Com Lemonade, Beyonce faz do limão um coquetel molotov
As divas sempre entenderam o universo pop como cenário para a promoção de discursos de liberdade. Madonna, uma das minhas favoritas, sempre nos forneceu linguagens de feminilidades empoderadas, e nos últimos anos Beyoncé, outra favorita, vem criando material cada vez mais politicamente relevante.
Em dezembro de 2013 Bey lançou seu primeiro álbum visual (BEYONCÉ) de surpresa, e atiçou um rush global de adrenalina feminista com o teor de todas as canções e vídeos. Em Pretty Hurts ela denuncia o óbvio: os padrões de beleza impostos às mulheres podem causar muita dor. Com Blow ela encoraja uma geração de homens a se divertirem fazendo sexo oral em suas parceiras. Mas foi Flawless a que mais que arrepiou: na canção e vídeo mais aguerridos do álbum, Bey serviu realeza feminista e sampleou trechos de uma palestra de Chimamanda Ngozi Adichie, que incluía a excelente síntese “Feminista: uma pessoa que acredita na igualdade social, política e econômica entre os sexos”. Mine era um desabafo sobre relacionamentos entre mulheres e homens, purpurinado com infinitas referências artísticas: da coreografia de Pina Bausch a uma encenação do quadro “Os Amantes”, de René Magritte, o relacionamento entre ela e seu marido, Jay-Z, parece ter servido de inspiração para a canção.
Andam dizendo o mesmo de seu álbum mais recente, mas analisar tanto Mine quanto Lemonade a partir da lógica das revistas de fofoca – que colocam os relacionamentos pessoais de celebridades acima do seu trabalho – representaria não apenas um desrespeito à inteligência com que Beyoncé produz, mas também um desserviço ao propósito de sua obra.
Com Lemonade, lançado no sábado 23/04/2016, ela reafirma sua posição como a voz mais importante do cenário cultural atual.

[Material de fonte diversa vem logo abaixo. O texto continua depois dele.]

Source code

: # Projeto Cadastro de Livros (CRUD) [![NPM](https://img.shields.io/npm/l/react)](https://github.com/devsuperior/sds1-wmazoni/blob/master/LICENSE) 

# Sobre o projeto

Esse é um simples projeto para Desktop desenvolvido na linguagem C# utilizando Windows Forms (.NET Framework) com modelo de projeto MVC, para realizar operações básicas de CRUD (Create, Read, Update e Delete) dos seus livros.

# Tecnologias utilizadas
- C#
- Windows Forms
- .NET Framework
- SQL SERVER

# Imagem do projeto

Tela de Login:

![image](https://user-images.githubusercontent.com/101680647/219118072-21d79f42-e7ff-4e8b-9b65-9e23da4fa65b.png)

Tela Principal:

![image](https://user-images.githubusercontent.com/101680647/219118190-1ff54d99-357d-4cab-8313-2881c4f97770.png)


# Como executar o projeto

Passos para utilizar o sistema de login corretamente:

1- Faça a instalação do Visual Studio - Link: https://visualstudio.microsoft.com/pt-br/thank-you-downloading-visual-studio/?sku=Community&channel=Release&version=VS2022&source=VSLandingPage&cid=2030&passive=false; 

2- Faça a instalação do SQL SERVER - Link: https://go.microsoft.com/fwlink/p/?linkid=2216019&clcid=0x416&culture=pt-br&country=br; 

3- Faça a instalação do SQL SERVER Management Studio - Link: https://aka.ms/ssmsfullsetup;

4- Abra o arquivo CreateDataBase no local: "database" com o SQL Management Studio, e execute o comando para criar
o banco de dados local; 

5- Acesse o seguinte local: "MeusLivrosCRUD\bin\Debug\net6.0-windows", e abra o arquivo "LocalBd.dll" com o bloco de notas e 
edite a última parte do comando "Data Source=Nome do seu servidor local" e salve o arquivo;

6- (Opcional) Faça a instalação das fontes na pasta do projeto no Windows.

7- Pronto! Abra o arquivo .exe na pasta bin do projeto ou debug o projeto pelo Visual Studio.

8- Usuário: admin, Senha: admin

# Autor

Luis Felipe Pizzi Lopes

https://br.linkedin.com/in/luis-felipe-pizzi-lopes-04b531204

Num mundo feito por, e para homens brancos, poucas coisas são tão subversivas quanto o fato de a figura pública mais influente da atualidade ser uma mulher negra. E Beyoncé sabe disso, tanto que em Formation, lançado no começo deste ano, ela declara: “You know you that bitch when you cause all that conversation” (algo como: “você sabe que incomoda porque causa tanta conversa”), em alusão óbvia ao ultraje que seu trabalho causa em certos setores conservadores e brancos da sociedade e aos aplausos que o resto do mundo lhe confere.
Beyoncé também sabe que transcende, e muito, sua vida pessoal. Ela sabe que celebridades, e tudo sobre suas vidas, são importantes iconografias da sociedade do espetáculo. Especialmente as que vêm do mundo pop, que viraliza globalmente*. Beyoncé sabe que a obra de uma celebridade pode ser carregada de ideais, e também sabe que ela é a celebridade mais célebre da do planeta.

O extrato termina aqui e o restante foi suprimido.